Sustentó su petición en los siguientes hechos relevantes: 2.1. Que el 5 de febrero de 2007, a través de apoderado especial, dio contestación a la demanda de restitución de tenencia por comodato precario, en la cual solicitó el decreto de pruebas documentales y testimoniales, pero el juzgado accionado, mediante auto de 28 de mayo de ese año, sin manifestar razón alguna, decidió limitar y modificar su práctica, con el agravante de que no fue diligente en la consecución de otras que sí fueron ordenadas. 2.2.
Que de los testimonios deprecados, fue negado por inconducente el del representante legal de la Cámara de Comercio de Cali y, en su defecto, se ordenó librar oficio a esa entidad para obtener la información requerida; y se decretó el de cinco (5) de los quince (15) miembros de la junta directiva del Comité para el Bienestar del Barrio Poblado I, arguyendo que el de los restantes, de estimarlo pertinente, sería decretado después, una vez ampliado el término probatorio.
No obstante, dejó de recibir el de cuatro y no ordenó la comparecencia de los que no fueron decretados. 2.3. Que los oficios 1399 y 1400, librados el 16 de agosto de 2007 a la Gobernación del Valle y a la Cámara de Comercio de Cali, con el propósito de que certificaran acerca de las personas que integraban las asociaciones en contienda, no fueron contestados, pese a lo cual el juzgado acusado no las requirió, como se acostumbra en esa clase de actuaciones. 2.4.
Que el 3 de abril de 2008 fue cerrada la etapa probatoria y se corrió traslado a las partes para que presentaran sus alegaciones de conclusión, oportunidad en la que interpuso recurso de reposición a fin de que se requiriera a las entidades negligentes, pues, en su opinión, tales certificaciones eran de gran importancia para dirimir la controversia, sin embargo fue negado por auto de 6 de mayo de ese año. 2.5.
Que el 24 de abril de 2009 se dictó sentencia de primer grado, en la cual se declaró terminado el contrato de comodato y se ordenó la restitución del inmueble, interponiendo en su contra recurso de apelación, siendo decidido desfavorablemente por el tribunal acusado el 28 de mayo de 2010, pues éste confirmó el fallo impugnado. 2.6. Que el auto interlocutorio No. 445 de 28 de mayo de 2007, por medio del cual se abrió el proceso a pruebas, constituye una vía de hecho, en la medida que no garantizó su derecho de defensa, pues el juez de conocimiento no realizó las gestiones necesarias para posibilitar su contradicción, habida cuenta que los oficios cuyas respuestas se echan de menos no fueron enviados a sus destinatarios y los testimonios decretados no fueron practicados, de manera que las sentencias censuradas se fundaron exclusivamente en las pruebas solicitadas por la parte demandante. 3.

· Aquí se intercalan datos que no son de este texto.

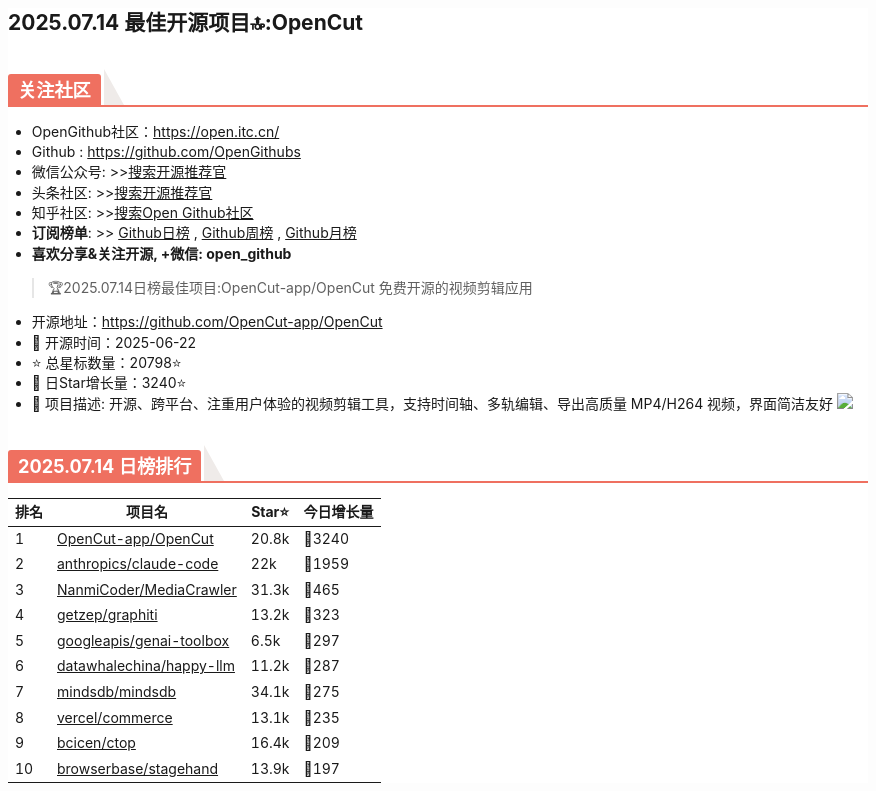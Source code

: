 ## 2025.07.14 最佳开源项目🔝:OpenCut

<h2 style="margin-top: 30px;margin-bottom: 15px;font-weight: bold;border-bottom: 2px solid rgb(239, 112, 96);font-size: 1.3em;"><span style="display: none;"></span><span style="display: inline-block;background: rgb(239, 112, 96);color: rgb(255, 255, 255);padding: 3px 10px 1px;border-top-right-radius: 3px;border-top-left-radius: 3px;margin-right: 3px;">关注社区</span><span style="display: inline-block;vertical-align: bottom;border-bottom: 36px solid #efebe9;border-right: 20px solid transparent;"> </span></h2>

- OpenGithub社区：https://open.itc.cn/
- Github : https://github.com/OpenGithubs
- 微信公众号: >>[搜索开源推荐官](https://mp.weixin.qq.com/mp/appmsgalbum?__biz=MzUwOTU1MTQ3MQ==&action=getalbum&album_id=4039839316019691542)
- 头条社区: >>[搜索开源推荐官](https://www.toutiao.com/c/user/token/MS4wLjABAAAAmvfOws0L3K53LliyFX5JSmIS3b8RmD4dj_uwATFbgu4/)
- 知乎社区: >>[搜索Open Github社区](https://www.zhihu.com/people/OpenGithub)
- **订阅榜单**: >> [Github日榜](https://mp.weixin.qq.com/mp/appmsgalbum?__biz=MzUwOTU1MTQ3MQ==&action=getalbum&album_id=4065034652468035603#wechat_redirect)
, [Github周榜](https://mp.weixin.qq.com/mp/appmsgalbum?__biz=MzUwOTU1MTQ3MQ==&action=getalbum&album_id=4065034978231238664#wechat_redirect)
, [Github月榜](https://mp.weixin.qq.com/mp/appmsgalbum?__biz=MzUwOTU1MTQ3MQ==&action=getalbum&album_id=4065035174692438029#wechat_redirect)
- **喜欢分享&关注开源, +微信: open_github**


> 🏆2025.07.14日榜最佳项目:OpenCut-app/OpenCut  免费开源的视频剪辑应用
- 开源地址：https://github.com/OpenCut-app/OpenCut
- 📅 开源时间：2025-06-22
- ⭐ 总星标数量：20798⭐
- 🔺 日Star增长量：3240⭐
- 📝 项目描述: 开源、跨平台、注重用户体验的视频剪辑工具，支持时间轴、多轨编辑、导出高质量 MP4/H264 视频，界面简洁友好
    ![](http://photocdn.tv.sohu.com/img/q_mini/20250711/pic_org_540cf6de-fb1f-4528-8788-eee403d78237.jpg)

<h2 style="margin-top: 30px;margin-bottom: 15px;font-weight: bold;border-bottom: 2px solid rgb(239, 112, 96);font-size: 1.3em;"><span style="display: none;"></span><span style="display: inline-block;background: rgb(239, 112, 96);color: rgb(255, 255, 255);padding: 3px 10px 1px;border-top-right-radius: 3px;border-top-left-radius: 3px;margin-right: 3px;">2025.07.14 日榜排行</span><span style="display: inline-block;vertical-align: bottom;border-bottom: 36px solid #efebe9;border-right: 20px solid transparent;"> </span></h2>

| 排名        |  项目名      | Star⭐       | 今日增长量   |
|------------|------------|---------------|---------------- |
| 1 |  [OpenCut-app/OpenCut](https://github.com/OpenCut-app/OpenCut)| 20.8k  | 🔺3240 |
| 2 |  [anthropics/claude-code](https://github.com/anthropics/claude-code)| 22k  | 🔺1959 |
| 3 |  [NanmiCoder/MediaCrawler](https://github.com/NanmiCoder/MediaCrawler)| 31.3k  | 🔺465 |
| 4 |  [getzep/graphiti](https://github.com/getzep/graphiti)| 13.2k  | 🔺323 |
| 5 |  [googleapis/genai-toolbox](https://github.com/googleapis/genai-toolbox)| 6.5k  | 🔺297 |
| 6 |  [datawhalechina/happy-llm](https://github.com/datawhalechina/happy-llm)| 11.2k  | 🔺287 |
| 7 |  [mindsdb/mindsdb](https://github.com/mindsdb/mindsdb)| 34.1k  | 🔺275 |
| 8 |  [vercel/commerce](https://github.com/vercel/commerce)| 13.1k  | 🔺235 |
| 9 |  [bcicen/ctop](https://github.com/bcicen/ctop)| 16.4k  | 🔺209 |
| 10 |  [browserbase/stagehand](https://github.com/browserbase/stagehand)| 13.9k  | 🔺197 |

Solicitó, en consecuencia, que se dejen sin efecto las providencias atacadas, se decrete la nulidad de la actuación a partir del auto que abrió el proceso a pruebas (28 de mayo de 2007) y se tengan en cuenta las pedidas en la contestación de la demanda. LA RESPUESTA DE LAS AUTORIDADES ACCIONADAS 1. El magistrado ponente se atuvo a las razones que esgrimió en la providencia cuestionada y acotó que los desacuerdos de la accionante con la actuación de primera instancia, debió plantearlos en su debida oportunidad. 2.

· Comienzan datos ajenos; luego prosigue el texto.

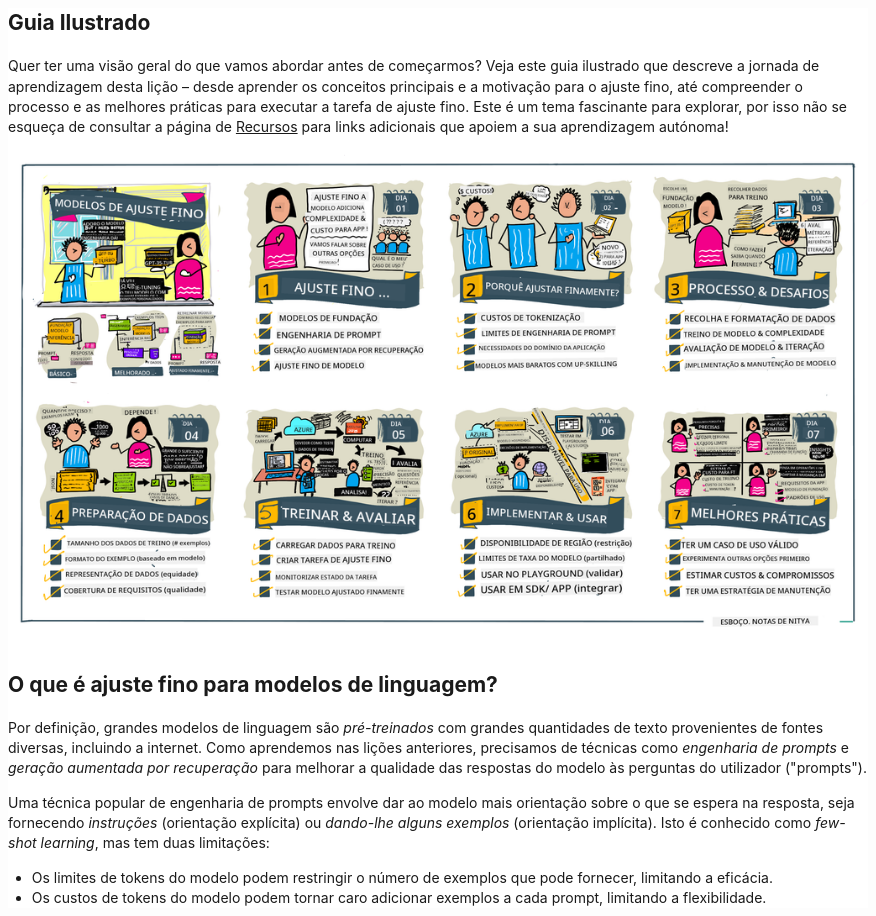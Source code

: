 ## Guia Ilustrado

Quer ter uma visão geral do que vamos abordar antes de começarmos? Veja este guia ilustrado que descreve a jornada de aprendizagem desta lição – desde aprender os conceitos principais e a motivação para o ajuste fino, até compreender o processo e as melhores práticas para executar a tarefa de ajuste fino. Este é um tema fascinante para explorar, por isso não se esqueça de consultar a página de [Recursos](./RESOURCES.md?WT.mc_id=academic-105485-koreyst) para links adicionais que apoiem a sua aprendizagem autónoma!

![Guia Ilustrado para Ajuste Fino de Modelos de Linguagem](../../../translated_images/18-fine-tuning-sketchnote.11b21f9ec8a703467a120cb79a28b5ac1effc8d8d9d5b31bbbac6b8640432e14.pt.png)

## O que é ajuste fino para modelos de linguagem?

Por definição, grandes modelos de linguagem são _pré-treinados_ com grandes quantidades de texto provenientes de fontes diversas, incluindo a internet. Como aprendemos nas lições anteriores, precisamos de técnicas como _engenharia de prompts_ e _geração aumentada por recuperação_ para melhorar a qualidade das respostas do modelo às perguntas do utilizador ("prompts").

Uma técnica popular de engenharia de prompts envolve dar ao modelo mais orientação sobre o que se espera na resposta, seja fornecendo _instruções_ (orientação explícita) ou _dando-lhe alguns exemplos_ (orientação implícita). Isto é conhecido como _few-shot learning_, mas tem duas limitações:

- Os limites de tokens do modelo podem restringir o número de exemplos que pode fornecer, limitando a eficácia.
- Os custos de tokens do modelo podem tornar caro adicionar exemplos a cada prompt, limitando a flexibilidade.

El Juez Segundo Civil del Circuito de Cali se opuso a la solicitud de amparo, aduciendo que la entidad accionante no impugnó el auto que decretó pruebas en el proceso de marras, no retiró los oficios dirigidos a la Gobernación del Valle y a la Cámara de Comercio de Cali y no cumplió el requisito de inmediatez, toda vez que la providencia atacada data de 28 de mayo de 2007. 3.
Los demás magistrados que integran la Sala de Decisión acusada y los terceros vinculados a este trámite constitucional, guardaron silencio frente a la solicitud de amparo, pese a que fueron notificados legal y oportunamente. CONSIDERACIONES 1. La Corte ha asentado de antaño que la acción de tutela, por su carácter subsidiario, no procede ante la existencia de otros mecanismos de defensa judicial eficaces para salvaguardar los derechos fundamentales que se estimen vulnerados o amenazados, en razón a que dicha garantía constitucional no fue concebida ni puede erigirse en instrumento sustitutivo de tales medios, de manera que no puede invocarse como alternativa para suplir el desdén del afectado ni convertirse en instancia adicional para reabrir oportunidades procesales o recrear controversias finiquitadas. 2.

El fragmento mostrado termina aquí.